LS: Isn't it interesting that the US and the regime of Hamid Karzai are now again negotiating with the Taliban about TAPI, the Turkmenistan-Afghanistan-Pakistan-India pipeline?
LS: What is this? Is this a historical joke?
KK: It is. You can call a kind of Treppenwitz der Geschichte, there is no real English translation to that.  But I remember fairly well that the first duty trip outside by Karzai when he was elected in 2002 was exactly to Ashgabat, Turkmenistan, because of that pipeline. And some people claim that Mr Karzai, who worked in the oil business before, being brought into Afghanistan, was a man of the oil world. Now, I am not so familiar with the details of his CV ...
LS: I believe he was a consultant of Unocal (Union Oil Company of California) ...
KK: ... but I have always given a certain future to that pipeline because it is something that those countries, those receiving countries, especially Pakistan and India, have a vested interest in. And it is something that we can observe on an overall level: pipelines are turning east and are turning south but they are not turning west. And what enforces that picture is also the fairly successful detente between Pakistan and India that we have seen in the past three, four years despite all the other difficult circumstances but a detente between Pakistan and India is going on. And this, I think, was a major step, and if a number of warlords in Afghanistan can agree on the sharing of the profits then I think that pipeline has a certain chance.
LS: When you say that those pipelines go to the east and not to the west, it reminds me of one theme in your book and this is the rise of the East, in particular China. And that we might go into an Asian age. Can you elaborate on this one?
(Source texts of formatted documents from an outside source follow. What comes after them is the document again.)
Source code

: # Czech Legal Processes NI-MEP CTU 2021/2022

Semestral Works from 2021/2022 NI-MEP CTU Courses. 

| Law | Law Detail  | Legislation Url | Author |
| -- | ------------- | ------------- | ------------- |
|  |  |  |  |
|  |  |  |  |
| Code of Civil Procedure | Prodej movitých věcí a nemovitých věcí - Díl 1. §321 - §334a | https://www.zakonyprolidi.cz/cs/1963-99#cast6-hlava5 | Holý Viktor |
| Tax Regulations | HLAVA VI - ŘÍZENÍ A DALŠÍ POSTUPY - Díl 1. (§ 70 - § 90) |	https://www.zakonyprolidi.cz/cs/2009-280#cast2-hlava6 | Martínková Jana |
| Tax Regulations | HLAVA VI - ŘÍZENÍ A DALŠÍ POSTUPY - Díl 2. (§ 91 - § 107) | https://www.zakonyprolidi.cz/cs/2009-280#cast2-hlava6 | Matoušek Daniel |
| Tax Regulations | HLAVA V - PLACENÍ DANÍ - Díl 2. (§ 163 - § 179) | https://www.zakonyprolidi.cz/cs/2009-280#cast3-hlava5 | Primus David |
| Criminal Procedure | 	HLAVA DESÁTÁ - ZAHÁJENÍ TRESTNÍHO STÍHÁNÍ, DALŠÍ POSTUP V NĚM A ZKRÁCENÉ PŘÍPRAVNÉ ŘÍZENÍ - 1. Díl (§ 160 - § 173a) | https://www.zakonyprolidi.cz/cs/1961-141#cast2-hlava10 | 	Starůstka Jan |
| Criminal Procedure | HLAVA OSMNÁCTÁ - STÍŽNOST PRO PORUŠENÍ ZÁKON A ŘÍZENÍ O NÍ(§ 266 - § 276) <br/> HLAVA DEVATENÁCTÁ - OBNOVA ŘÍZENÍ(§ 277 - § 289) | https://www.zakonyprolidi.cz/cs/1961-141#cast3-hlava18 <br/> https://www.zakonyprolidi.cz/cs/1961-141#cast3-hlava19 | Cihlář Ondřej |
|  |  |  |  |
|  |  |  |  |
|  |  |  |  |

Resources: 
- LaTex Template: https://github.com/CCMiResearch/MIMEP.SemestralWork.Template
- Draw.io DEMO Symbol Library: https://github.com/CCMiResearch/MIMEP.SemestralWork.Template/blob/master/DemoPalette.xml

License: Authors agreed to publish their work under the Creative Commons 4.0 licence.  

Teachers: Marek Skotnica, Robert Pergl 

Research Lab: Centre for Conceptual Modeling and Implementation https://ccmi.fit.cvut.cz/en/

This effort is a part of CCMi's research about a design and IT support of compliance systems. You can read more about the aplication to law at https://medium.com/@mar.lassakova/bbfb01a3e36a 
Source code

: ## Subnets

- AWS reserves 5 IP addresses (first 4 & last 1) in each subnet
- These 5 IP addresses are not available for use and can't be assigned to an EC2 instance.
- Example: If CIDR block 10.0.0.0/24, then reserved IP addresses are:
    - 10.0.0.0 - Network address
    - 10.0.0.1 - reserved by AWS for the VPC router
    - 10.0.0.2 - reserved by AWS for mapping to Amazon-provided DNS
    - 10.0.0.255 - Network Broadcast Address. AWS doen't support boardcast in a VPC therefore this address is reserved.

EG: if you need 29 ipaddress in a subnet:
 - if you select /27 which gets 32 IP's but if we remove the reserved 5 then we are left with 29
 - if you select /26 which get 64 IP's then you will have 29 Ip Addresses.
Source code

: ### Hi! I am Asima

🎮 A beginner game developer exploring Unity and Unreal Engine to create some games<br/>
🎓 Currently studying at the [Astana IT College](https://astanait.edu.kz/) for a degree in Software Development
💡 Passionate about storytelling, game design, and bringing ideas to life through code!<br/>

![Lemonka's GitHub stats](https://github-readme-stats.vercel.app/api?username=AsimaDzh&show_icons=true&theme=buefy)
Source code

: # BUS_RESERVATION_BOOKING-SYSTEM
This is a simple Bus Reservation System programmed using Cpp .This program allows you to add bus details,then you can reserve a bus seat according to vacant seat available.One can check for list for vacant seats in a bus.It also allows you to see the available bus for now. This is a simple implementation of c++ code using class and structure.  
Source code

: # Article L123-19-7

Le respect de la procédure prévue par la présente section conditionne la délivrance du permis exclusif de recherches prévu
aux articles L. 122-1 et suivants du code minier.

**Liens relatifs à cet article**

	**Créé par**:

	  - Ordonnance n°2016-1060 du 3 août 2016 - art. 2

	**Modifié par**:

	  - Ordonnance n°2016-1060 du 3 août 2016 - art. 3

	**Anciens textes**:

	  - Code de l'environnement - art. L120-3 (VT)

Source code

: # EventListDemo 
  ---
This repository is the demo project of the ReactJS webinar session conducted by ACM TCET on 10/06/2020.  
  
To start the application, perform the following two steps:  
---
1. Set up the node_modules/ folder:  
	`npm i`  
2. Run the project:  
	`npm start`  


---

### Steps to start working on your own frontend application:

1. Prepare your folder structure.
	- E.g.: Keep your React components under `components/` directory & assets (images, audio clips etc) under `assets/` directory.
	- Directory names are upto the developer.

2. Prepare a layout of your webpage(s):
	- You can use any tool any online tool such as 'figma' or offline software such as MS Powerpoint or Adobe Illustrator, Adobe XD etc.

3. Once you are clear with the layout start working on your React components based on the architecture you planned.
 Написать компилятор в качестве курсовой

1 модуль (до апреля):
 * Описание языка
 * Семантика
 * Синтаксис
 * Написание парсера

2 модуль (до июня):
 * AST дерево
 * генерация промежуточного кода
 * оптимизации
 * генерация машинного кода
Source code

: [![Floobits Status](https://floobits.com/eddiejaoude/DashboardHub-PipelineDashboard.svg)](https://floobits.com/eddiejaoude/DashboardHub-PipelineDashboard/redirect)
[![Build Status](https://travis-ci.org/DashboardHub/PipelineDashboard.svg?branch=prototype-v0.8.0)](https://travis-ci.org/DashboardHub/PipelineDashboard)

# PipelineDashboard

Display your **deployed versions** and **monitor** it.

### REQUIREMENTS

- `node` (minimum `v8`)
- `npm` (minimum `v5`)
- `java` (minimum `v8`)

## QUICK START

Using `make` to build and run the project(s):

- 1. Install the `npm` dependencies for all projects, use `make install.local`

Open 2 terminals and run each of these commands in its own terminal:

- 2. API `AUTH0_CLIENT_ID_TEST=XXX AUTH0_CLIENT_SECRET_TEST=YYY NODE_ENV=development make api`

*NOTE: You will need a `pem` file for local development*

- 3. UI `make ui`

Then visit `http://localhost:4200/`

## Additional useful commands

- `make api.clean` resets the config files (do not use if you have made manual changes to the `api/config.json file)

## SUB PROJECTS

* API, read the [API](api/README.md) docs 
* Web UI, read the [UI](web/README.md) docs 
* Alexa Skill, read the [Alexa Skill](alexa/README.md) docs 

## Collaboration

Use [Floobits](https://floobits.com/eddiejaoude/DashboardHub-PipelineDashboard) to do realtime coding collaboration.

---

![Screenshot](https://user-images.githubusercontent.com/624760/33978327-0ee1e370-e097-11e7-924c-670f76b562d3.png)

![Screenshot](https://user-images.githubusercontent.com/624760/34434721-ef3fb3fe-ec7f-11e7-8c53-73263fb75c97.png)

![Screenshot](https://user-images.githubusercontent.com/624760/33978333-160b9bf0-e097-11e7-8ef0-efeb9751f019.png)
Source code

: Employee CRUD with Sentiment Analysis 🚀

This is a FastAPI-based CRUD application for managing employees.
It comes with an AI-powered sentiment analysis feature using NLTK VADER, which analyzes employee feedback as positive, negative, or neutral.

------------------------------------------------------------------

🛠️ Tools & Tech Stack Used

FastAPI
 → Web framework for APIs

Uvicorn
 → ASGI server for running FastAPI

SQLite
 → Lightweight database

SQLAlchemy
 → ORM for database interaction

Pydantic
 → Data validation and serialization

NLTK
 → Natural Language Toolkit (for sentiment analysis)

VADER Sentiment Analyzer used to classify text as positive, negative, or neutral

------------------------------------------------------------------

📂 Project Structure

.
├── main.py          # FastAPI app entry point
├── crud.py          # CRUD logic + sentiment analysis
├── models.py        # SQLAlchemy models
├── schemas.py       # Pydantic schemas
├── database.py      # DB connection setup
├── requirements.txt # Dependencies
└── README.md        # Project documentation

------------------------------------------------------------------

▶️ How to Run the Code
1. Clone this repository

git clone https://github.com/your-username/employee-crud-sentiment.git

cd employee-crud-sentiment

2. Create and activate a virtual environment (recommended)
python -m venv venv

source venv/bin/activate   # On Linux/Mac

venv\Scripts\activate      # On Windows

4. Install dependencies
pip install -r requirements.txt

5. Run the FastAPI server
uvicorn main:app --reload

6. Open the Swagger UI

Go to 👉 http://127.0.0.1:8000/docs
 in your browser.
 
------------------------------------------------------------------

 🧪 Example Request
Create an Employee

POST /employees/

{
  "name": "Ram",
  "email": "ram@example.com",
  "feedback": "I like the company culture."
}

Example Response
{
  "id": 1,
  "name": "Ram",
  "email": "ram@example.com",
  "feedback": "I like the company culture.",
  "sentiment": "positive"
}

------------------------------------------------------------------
KK: Well, the Asian age, I think, has to be taken with a certain prudence. But a lot of indicators nevertheless would for the time being be in favor of let's say a multi-polar world where a number of countries in the south and in the east will have a stronger weight than the north-western hemisphere. And for me one of the main elements to argue for such an option is the way those powers organize their strategies in the resource field; the way people are ready to sacrifice something in order to obtain something; the much higher level of curiosity that we will find among younger generations than we have it in our societies. And here of course it would be difficult to put all the countries into one basket and I personally am not such a partisan of the BRICS acronym because these countries are simply so different. But it is nevertheless interesting. Also I would say against the backdrop of the Edward Snowden case, to see how countries like China and Russia behave in that case in contrast to the western countries.
LS: Now that you mentioned it, how do you evaluate the behavior of continental Europe related to these NSA & Co. revelations?
KK: It is shameful. It is really shameful because I mean the basic concepts - I would not even go into norms - but to me simply the concept of asylum and the concept of freedom of speech, the concept of privacy, secret of postal, telephone et cetera ... our rights ... is simply fundamentally violated. And there is no real rising up, there is a kind of funny duty trip by the German Minister of Interior but there is no real outbreak or revolt of anger by the governments in power.
LS: And they also say, well, there is no economic espionage going on. Do you buy this?